▶ _Assignment_
Among the records below, find the line that has "We use the method"; from there, give the lines again exactly, and stop after the line that has "correspond to distances over 70m.".

▶ _Records from a collection_
+ + + + + + +
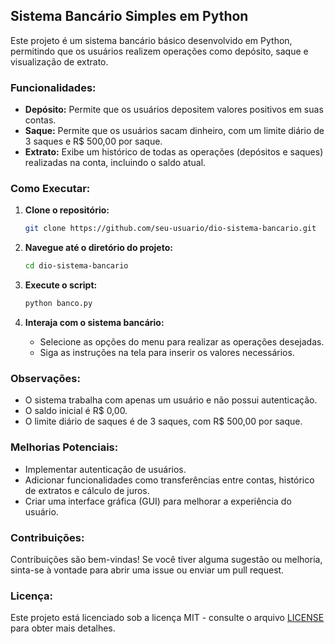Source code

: ## Sistema Bancário Simples em Python

Este projeto é um sistema bancário básico desenvolvido em Python, permitindo que os usuários realizem operações como depósito, saque e visualização de extrato.

### Funcionalidades:

- **Depósito:** Permite que os usuários depositem valores positivos em suas contas.
- **Saque:** Permite que os usuários sacam dinheiro, com um limite diário de 3 saques e R$ 500,00 por saque. 
- **Extrato:** Exibe um histórico de todas as operações (depósitos e saques) realizadas na conta, incluindo o saldo atual.

### Como Executar:

1. **Clone o repositório:**

   ```bash
   git clone https://github.com/seu-usuario/dio-sistema-bancario.git
   ```

2. **Navegue até o diretório do projeto:**

   ```bash
   cd dio-sistema-bancario
   ```

3. **Execute o script:**

   ```bash
   python banco.py
   ```

4. **Interaja com o sistema bancário:**
   - Selecione as opções do menu para realizar as operações desejadas.
   - Siga as instruções na tela para inserir os valores necessários.

### Observações:

- O sistema trabalha com apenas um usuário e não possui autenticação.
- O saldo inicial é R$ 0,00.
- O limite diário de saques é de 3 saques, com R$ 500,00 por saque.

### Melhorias Potenciais:

- Implementar autenticação de usuários.
- Adicionar funcionalidades como transferências entre contas, histórico de extratos e cálculo de juros.
- Criar uma interface gráfica (GUI) para melhorar a experiência do usuário.

### Contribuições:

Contribuições são bem-vindas! Se você tiver alguma sugestão ou melhoria, sinta-se à vontade para abrir uma issue ou enviar um pull request.

### Licença:

Este projeto está licenciado sob a licença MIT - consulte o arquivo [LICENSE](LICENSE) para obter mais detalhes.
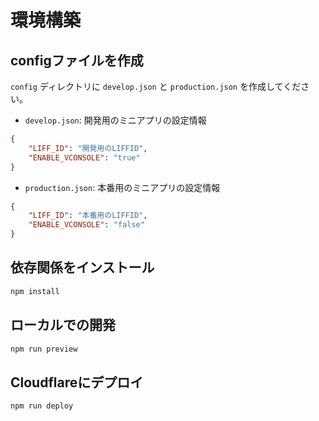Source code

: # 環境構築
## configファイルを作成
`config` ディレクトリに `develop.json` と `production.json` を作成してください。

- `develop.json`: 開発用のミニアプリの設定情報
```json
{
    "LIFF_ID": "開発用のLIFFID",
    "ENABLE_VCONSOLE": "true"
}
```

- `production.json`: 本番用のミニアプリの設定情報
```json
{
    "LIFF_ID": "本番用のLIFFID",
    "ENABLE_VCONSOLE": "false"
}
```

## 依存関係をインストール
```bash
npm install
```

## ローカルでの開発
```bash
npm run preview
```

## Cloudflareにデプロイ
```bash
npm run deploy
```
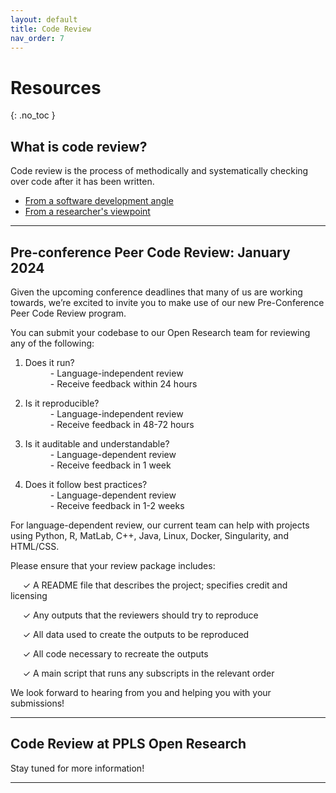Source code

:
 ```yaml
---
layout: default
title: Code Review
nav_order: 7
---
```


# Resources

{: .no_toc }

<!-- <details open markdown="block">
  <summary>
    Table of contents
  </summary>
  {: .text-delta }
1. TOC
{:toc}
</details>

--- -->

## What is code review?
Code review is the process of methodically and systematically checking over code after it has been written.
- [From a software development angle](https://about.gitlab.com/topics/version-control/what-is-code-review/)
- [From a researcher's viewpoint](https://debruine.github.io/talks/CompCogSci-2023/)

---

## Pre-conference Peer Code Review: January 2024

Given the upcoming conference deadlines that many of us are working towards, we’re excited to invite you to make use of our new Pre-Conference Peer Code Review program. 

You can submit your codebase to our Open Research team for reviewing any of the following:
<ol>
  <li>
    <dl>
      <dt> Does it run? </dt>
      <dd>- Language-independent review </dd>
      <dd>- Receive feedback within 24 hours </dd>
    </dl>
  </li>
  <li>
    <dl>
      <dt> Is it reproducible? </dt>
      <dd>- Language-independent review </dd>
      <dd>- Receive feedback in 48-72 hours </dd>
    </dl>
  </li>
  <li>
    <dl>
      <dt> Is it auditable and understandable? </dt>
      <dd>- Language-dependent review </dd>
      <dd>- Receive feedback in 1 week </dd>
    </dl>
  </li>
  <li>
    <dl>
      <dt> Does it follow best practices? </dt>
      <dd>- Language-dependent review </dd>
      <dd>- Receive feedback in 1-2 weeks </dd>
    </dl>
  </li>
</ol>

For language-dependent review, our current team can help with projects using Python, R, MatLab, C++, Java, Linux, Docker, Singularity, and HTML/CSS.  

Please ensure that your review package includes: 

&nbsp;&nbsp;&nbsp;&nbsp; ✓ A README file that describes the project; specifies credit and licensing

&nbsp;&nbsp;&nbsp;&nbsp; ✓ Any outputs that the reviewers should try to reproduce

&nbsp;&nbsp;&nbsp;&nbsp; ✓ All data used to create the outputs to be reproduced

&nbsp;&nbsp;&nbsp;&nbsp; ✓ All code necessary to recreate the outputs

&nbsp;&nbsp;&nbsp;&nbsp; ✓ A main script that runs any subscripts in the relevant order

We look forward to hearing from you and helping you with your submissions! 

---

## Code Review at PPLS Open Research

Stay tuned for more information!

---
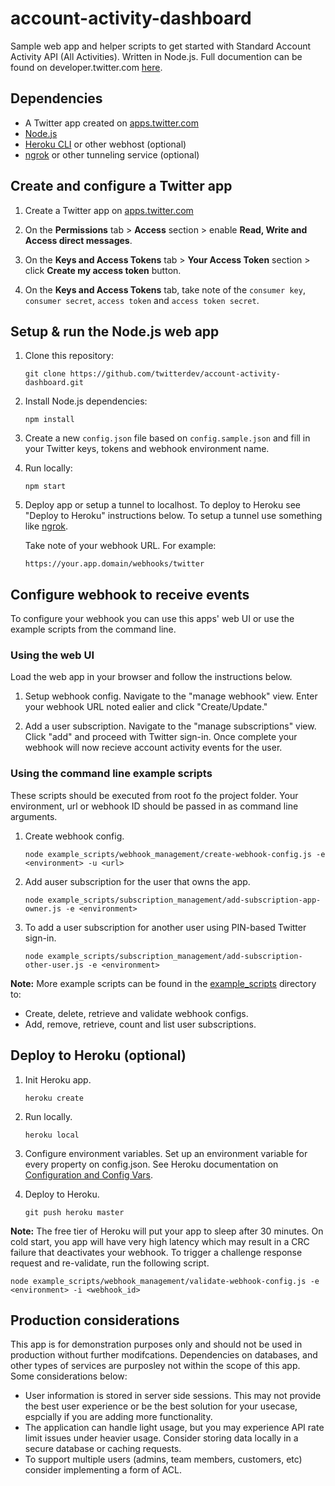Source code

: # account-activity-dashboard
Sample web app and helper scripts to get started with Standard Account Activity API (All Activities). Written in Node.js. Full documention can be found on developer.twitter.com [here](https://developer.twitter.com/en/docs/accounts-and-users/subscribe-account-activity/overview).

## Dependencies

* A Twitter app created on [apps.twitter.com](https://apps.twitter.com/)
* [Node.js](https://nodejs.org)
* [Heroku CLI](https://devcenter.heroku.com/articles/heroku-cli) or other webhost (optional)
* [ngrok](https://ngrok.com/) or other tunneling service (optional)

## Create and configure a Twitter app

1. Create a Twitter app on [apps.twitter.com](https://apps.twitter.com/)

2. On the **Permissions** tab > **Access** section > enable **Read, Write and Access direct messages**.

3. On the **Keys and Access Tokens** tab > **Your Access Token** section > click **Create my access token** button.

4.  On the **Keys and Access Tokens** tab, take note of the `consumer key`, `consumer secret`, `access token` and `access token secret`.

## Setup & run the Node.js web app

1. Clone this repository:

	```
	git clone https://github.com/twitterdev/account-activity-dashboard.git
	```

2. Install Node.js dependencies:

	```
	npm install
	```

3. Create a new `config.json` file based on `config.sample.json` and fill in your Twitter keys, tokens and webhook environment name.

4. Run locally:

	```
	npm start
	```
	
5. Deploy app or setup a tunnel to localhost. To deploy to Heroku see "Deploy to Heroku" instructions below. To setup a tunnel use something like [ngrok](https://ngrok.com/).
	
	Take note of your webhook URL. For example:
	
	```
	https://your.app.domain/webhooks/twitter
	```
	
## Configure webhook to receive events
To configure your webhook you can use this apps' web UI or use the example scripts from the command line.

### Using the web UI

Load the web app in your browser and follow the instructions below.

1. Setup webhook config. Navigate to the "manage webhook" view. Enter your webhook URL noted ealier and click "Create/Update."
	
2. Add a user subscription. Navigate to the "manage subscriptions" view. Click "add" and proceed with Twitter sign-in. Once complete your webhook will now recieve account activity events for the user.
	
	
### Using the command line example scripts
These scripts should be executed from root fo the project folder. Your environment, url or webhook ID should be passed in as command line arguments.

1. Create webhook config.

	```
	node example_scripts/webhook_management/create-webhook-config.js -e <environment> -u <url>
	```

2. Add auser subscription for the user that owns the app.

	```
	node example_scripts/subscription_management/add-subscription-app-owner.js -e <environment>
	```
	
2. To add a user subscription for another user using PIN-based Twitter sign-in.

	```
	node example_scripts/subscription_management/add-subscription-other-user.js -e <environment>
	```

**Note:** More example scripts can be found in the [example_scripts](tree/master/example_scripts) directory to:

* Create, delete, retrieve and validate webhook configs.
* Add, remove, retrieve, count and list user subscriptions.


## Deploy to Heroku (optional)

1. Init Heroku app.

	```
	heroku create
	``` 

2. Run locally.

	```
	heroku local
	```
	
3. Configure environment variables. Set up an environment variable for every property on config.json. See Heroku documentation on [Configuration and Config Vars](https://devcenter.heroku.com/articles/config-vars).

4. Deploy to Heroku.

	```
	git push heroku master
	```

**Note:** The free tier of Heroku will put your app to sleep after 30 minutes. On cold start, you app will have very high latency which may result in a CRC failure that deactivates your webhook. To trigger a challenge response request and re-validate, run the following script.

```
node example_scripts/webhook_management/validate-webhook-config.js -e <environment> -i <webhook_id>
```

## Production considerations
This app is for demonstration purposes only and should not be used in production without further modifcations. Dependencies on databases, and other types of services are purposley not within the scope of this app. Some considerations below:

- User information is stored in server side sessions. This may not provide the best user experience or be the best solution for your usecase, espcially if you are adding more functionality.
- The application can handle light usage, but you may experience API rate limit issues under heavier usage. Consider storing data locally in a secure database or caching requests.
- To support multiple users (admins, team members, customers, etc) consider implementing a form of ACL.</li>
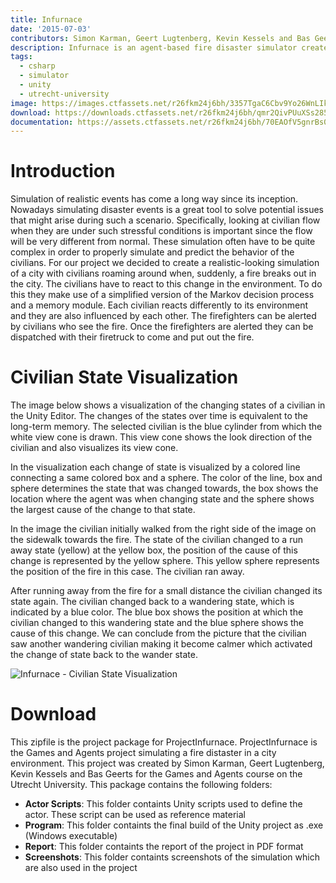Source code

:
 ```yaml
---
title: Infurnace
date: '2015-07-03'
contributors: Simon Karman, Geert Lugtenberg, Kevin Kessels and Bas Geerts
description: Infurnace is an agent-based fire disaster simulator created for the Games and Agents course on the Utrecht University
tags:
  - csharp
  - simulator
  - unity
  - utrecht-university
image: https://images.ctfassets.net/r26fkm24j6bh/3357TgaC6Cbv9Yo26WnLIk/15c254f2b685aa88076f908c098b1e7f/ProjectInfurnace.png
download: https://downloads.ctfassets.net/r26fkm24j6bh/qmr2QivPUuXSs285C25Wj/d27016be34004ff58d16d0fe5976986b/ProjectInfurnace.zip
documentation: https://assets.ctfassets.net/r26fkm24j6bh/70EAOfV5gnrBs0gDjpn4nk/7dc365f83de6c9fd4cc2e1f49415e788/Agent-Based_Fire_Disaster_Simulator_Report.pdf
---
```


# Introduction
Simulation of realistic events has come a long way since its inception. Nowadays simulating disaster events is a great tool to solve potential issues that might arise during such a scenario. Specifically, looking at civilian flow when they are under such stressful conditions is important since the flow will be very different from normal. These simulation often have to be quite complex in order to properly simulate and predict the behavior of the civilians. For our project we decided to create a realistic-looking simulation of a city with civilians roaming around when, suddenly, a fire breaks out in the city. The civilians have to react to this change in the environment. To do this they make use of a simplified version of the Markov decision process and a memory module. Each civilian reacts differently to its environment and they are also influenced by each other. The firefighters can be alerted by civilians who see the fire. Once the firefighters are alerted they can be dispatched with their firetruck to come and put out the fire.

# Civilian State Visualization
The image below shows a visualization of the changing states of a civilian in the Unity Editor. The changes of the states over time is equivalent to the long-term memory. The selected civilian is the blue cylinder from which the white view cone is drawn. This view cone shows the look direction of the civilian and also visualizes its view cone.

In the visualization each change of state is visualized by a colored line connecting a same colored box and a sphere. The color of the line, box and sphere determines the state that was changed towards, the box shows the location where the agent was when changing state and the sphere shows the largest cause of the change to that state.

In the image the civilian initially walked from the right side of the image on the sidewalk towards the fire. The state of the civilian changed to a run away state (yellow) at the yellow box, the position of the cause of this change is represented by the yellow sphere. This yellow sphere represents the position of the fire in this case. The civilian ran away.

After running away from the fire for a small distance the civilian changed its state again. The civilian changed back to a wandering state, which is indicated by a blue color. The blue box shows the position at which the civilian changed to this wandering state and the blue sphere shows the cause of this change. We can conclude from the picture that the civilian saw another wandering civilian making it become calmer which activated the change of state back to the wander state.

![Infurnace - Civilian State Visualization](https://images.ctfassets.net/r26fkm24j6bh/4Lw4cwbmHzuEHq2Xmid9n5/a68b86dcaa5df72e5f9bad6ebaaeac67/CivilianStateVisualization.png)

# Download
This zipfile is the project package for ProjectInfurnace. ProjectInfurnace is the Games and Agents project simulating a fire distaster in a city environment. This project was created by Simon Karman, Geert Lugtenberg, Kevin Kessels and Bas Geerts for the Games and Agents course on the Utrecht University. This package contains the following folders:

- __Actor Scripts__: This folder containts Unity scripts used to define the actor. These script can be used as reference material
- __Program__: This folder containts the final build of the Unity project as .exe (Windows executable)
- __Report__: This folder containts the report of the project in PDF format
- __Screenshots__: This folder containts screenshots of the simulation which are also used in the project
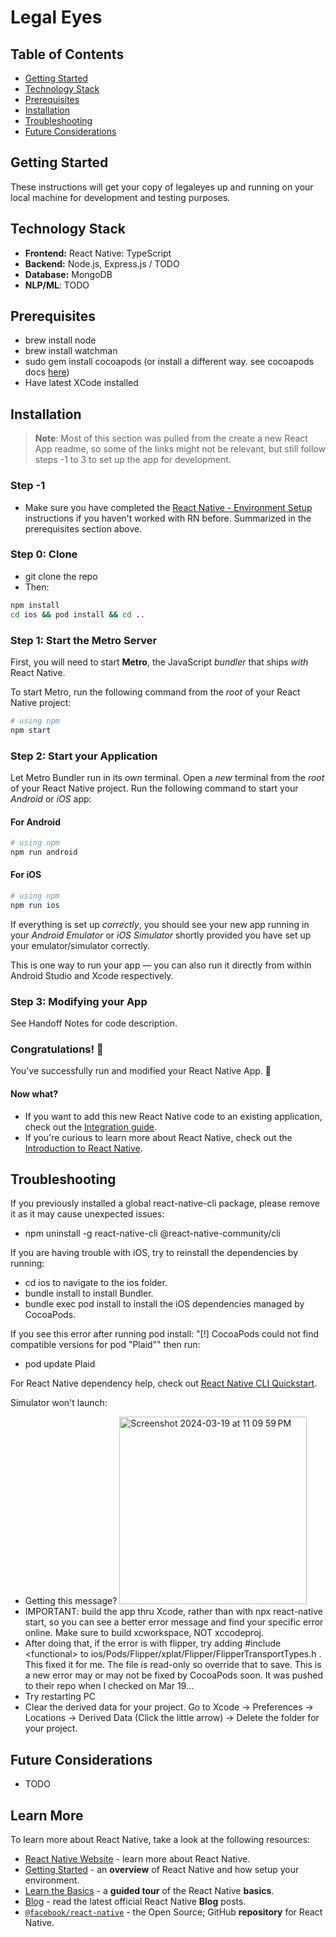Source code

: 

# Legal Eyes

## Table of Contents
- [Getting Started](#getting-started)
- [Technology Stack](#technology-stack)
- [Prerequisites](#prerequisites)
- [Installation](#installation)
- [Troubleshooting](#troubleshooting)
- [Future Considerations](#future-considerations)

## Getting Started
These instructions will get your copy of legaleyes up and running on your local machine for development and testing purposes. 

## Technology Stack

- **Frontend:** React Native: TypeScript
- **Backend:** Node.js, Express.js / TODO
- **Database:** MongoDB
- **NLP/ML**: TODO

## Prerequisites
  - brew install node
  - brew install watchman
  - sudo gem install cocoapods (or install a different way. see cocoapods docs [here](https://guides.cocoapods.org/using/getting-started.html))
  - Have latest XCode installed

## Installation

>**Note**: Most of this section was pulled from the create a new React App readme, so some of the links might not be relevant, but still follow steps -1 to 3 to set up the app for development.

### Step -1
- Make sure you have completed the [React Native - Environment Setup](https://reactnative.dev/docs/set-up-your-environment) instructions if you haven't worked with RN before. Summarized in the prerequisites section above.

### Step 0: Clone
- git clone the repo
- Then:
```bash
npm install
cd ios && pod install && cd ..
```

### Step 1: Start the Metro Server

First, you will need to start **Metro**, the JavaScript _bundler_ that ships _with_ React Native.

To start Metro, run the following command from the _root_ of your React Native project:

```bash
# using npm
npm start
```

### Step 2: Start your Application

Let Metro Bundler run in its _own_ terminal. Open a _new_ terminal from the _root_ of your React Native project. Run the following command to start your _Android_ or _iOS_ app:

#### For Android

```bash
# using npm
npm run android
```

#### For iOS

```bash
# using npm
npm run ios
```

If everything is set up _correctly_, you should see your new app running in your _Android Emulator_ or _iOS Simulator_ shortly provided you have set up your emulator/simulator correctly.

This is one way to run your app — you can also run it directly from within Android Studio and Xcode respectively.

### Step 3: Modifying your App

See Handoff Notes for code description.

### Congratulations! :tada:

You've successfully run and modified your React Native App. :partying_face:

#### Now what?

- If you want to add this new React Native code to an existing application, check out the [Integration guide](https://reactnative.dev/docs/integration-with-existing-apps).
- If you're curious to learn more about React Native, check out the [Introduction to React Native](https://reactnative.dev/docs/getting-started).

## Troubleshooting

If you previously installed a global react-native-cli package, please remove it as it may cause unexpected issues:
  - npm uninstall -g react-native-cli @react-native-community/cli

If you are having trouble with iOS, try to reinstall the dependencies by running:
  - cd ios to navigate to the ios folder.
  - bundle install to install Bundler.
  - bundle exec pod install to install the iOS dependencies managed by CocoaPods.

If you see this error after running pod install: "[!] CocoaPods could not find compatible versions for pod "Plaid"" then run:
  - pod update Plaid

For React Native dependency help, check out [React Native CLI Quickstart](https://reactnative.dev/docs/environment-setup).

Simulator won't launch:
- Getting this message? <img width="300" alt="Screenshot 2024-03-19 at 11 09 59 PM" src="https://github.com/Summely/Sumly-Mob/assets/134799184/2586a069-44b7-4c47-b4ac-203a02ff2b72">
- IMPORTANT: build the app thru Xcode, rather than with npx react-native start, so you can see a better error message and find your specific error online. Make sure to build xcworkspace, NOT xccodeproj.
- After doing that, if the error is with flipper, try adding #include \<functional\> to ios/Pods/Flipper/xplat/Flipper/FlipperTransportTypes.h . This fixed it for me. The file is read-only so override that to save. This is a new error may or may not be fixed by CocoaPods soon. It was pushed to their repo when I checked on Mar 19...
- Try restarting PC
- Clear the derived data for your project. Go to Xcode -> Preferences -> Locations -> Derived Data (Click the little arrow) -> Delete the folder for your project.
  
## Future Considerations
  - TODO

## Learn More

To learn more about React Native, take a look at the following resources:

- [React Native Website](https://reactnative.dev) - learn more about React Native.
- [Getting Started](https://reactnative.dev/docs/environment-setup) - an **overview** of React Native and how setup your environment.
- [Learn the Basics](https://reactnative.dev/docs/getting-started) - a **guided tour** of the React Native **basics**.
- [Blog](https://reactnative.dev/blog) - read the latest official React Native **Blog** posts.
- [`@facebook/react-native`](https://github.com/facebook/react-native) - the Open Source; GitHub **repository** for React Native.
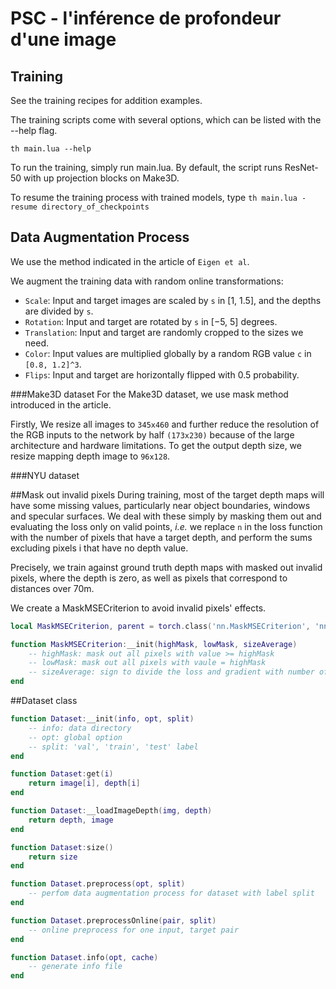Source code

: # PSC - l'inférence de profondeur d'une image

## Training

See the training recipes for addition examples.

The training scripts come with several options, which can be listed with the --help flag.

`th main.lua --help`

To run the training, simply run main.lua. By default, the script runs ResNet-50 with up projection blocks on Make3D.

To resume the training process with trained models, type
`th main.lua -resume directory_of_checkpoints`

## Data Augmentation Process
We use the method indicated in the article of `Eigen et al`. 

We augment the training data with random online transformations: 

- `Scale`: Input and target images are scaled by `s` in [1, 1.5], and 
the depths are divided by `s`. 
- `Rotation`: Input and target are rotated by `s` in [−5, 5] degrees. 
- `Translation`: Input and target are randomly cropped to the sizes we 
need. 
- `Color`: Input values are multiplied globally by a random RGB value 
`c` in `[0.8, 1.2]^3`. 
- `Flips`: Input and target are horizontally flipped with 0.5 probability. 

###Make3D dataset 
For the Make3D dataset, we use mask method introduced in the article.

Firstly, We resize all images to `345x460` and further reduce the resolution of
the RGB inputs to the network by half `(173x230)` because of the large 
architecture and hardware limitations. To get the output depth size, we resize 
mapping depth image to `96x128`.

###NYU dataset

##Mask out invalid pixels
During training, most of the target depth maps will have some missing 
values, particularly near object boundaries, windows and specular 
surfaces. We deal with these simply by masking them out and evaluating 
the loss only on valid points, *i.e.* we replace `n` in the loss function with the 
number of pixels that have a target depth, and perform the sums
excluding pixels i that have no depth value.

Precisely, we train against ground truth depth maps with masked out 
invalid pixels, where the depth is zero, as well as pixels that 
correspond to distances over 70m.

We create a MaskMSECriterion to avoid invalid pixels' effects.

```lua
local MaskMSECriterion, parent = torch.class('nn.MaskMSECriterion', 'nn.Criterion')

function MaskMSECriterion:__init(highMask, lowMask, sizeAverage)
    -- highMask: mask out all pixels with value >= highMask
    -- lowMask: mask out all pixels with vaule = highMask
    -- sizeAverage: sign to divide the loss and gradient with number of valid pixels
end

```

##Dataset class

```Lua
function Dataset:__init(info, opt, split)
    -- info: data directory
    -- opt: global option
    -- split: 'val', 'train', 'test' label
end

function Dataset:get(i)
    return image[i], depth[i]
end

function Dataset:__loadImageDepth(img, depth)
    return depth, image
end

function Dataset:size()
    return size
end

function Dataset.preprocess(opt, split)
    -- perfom data augmentation process for dataset with label split
end

function Dataset.preprocessOnline(pair, split)
    -- online preprocess for one input, target pair
end

function Dataset.info(opt, cache)
    -- generate info file
end
```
+ + + + + + +
▶ _Result for this exercise_
We use the method indicated in the article of `Eigen et al`. 

We augment the training data with random online transformations: 

- `Scale`: Input and target images are scaled by `s` in [1, 1.5], and 
the depths are divided by `s`. 
- `Rotation`: Input and target are rotated by `s` in [−5, 5] degrees. 
- `Translation`: Input and target are randomly cropped to the sizes we 
need. 
- `Color`: Input values are multiplied globally by a random RGB value 
`c` in `[0.8, 1.2]^3`. 
- `Flips`: Input and target are horizontally flipped with 0.5 probability. 

###Make3D dataset 
For the Make3D dataset, we use mask method introduced in the article.

Firstly, We resize all images to `345x460` and further reduce the resolution of
the RGB inputs to the network by half `(173x230)` because of the large 
architecture and hardware limitations. To get the output depth size, we resize 
mapping depth image to `96x128`.

###NYU dataset

##Mask out invalid pixels
During training, most of the target depth maps will have some missing 
values, particularly near object boundaries, windows and specular 
surfaces. We deal with these simply by masking them out and evaluating 
the loss only on valid points, *i.e.* we replace `n` in the loss function with the 
number of pixels that have a target depth, and perform the sums
excluding pixels i that have no depth value.

Precisely, we train against ground truth depth maps with masked out 
invalid pixels, where the depth is zero, as well as pixels that 
correspond to distances over 70m.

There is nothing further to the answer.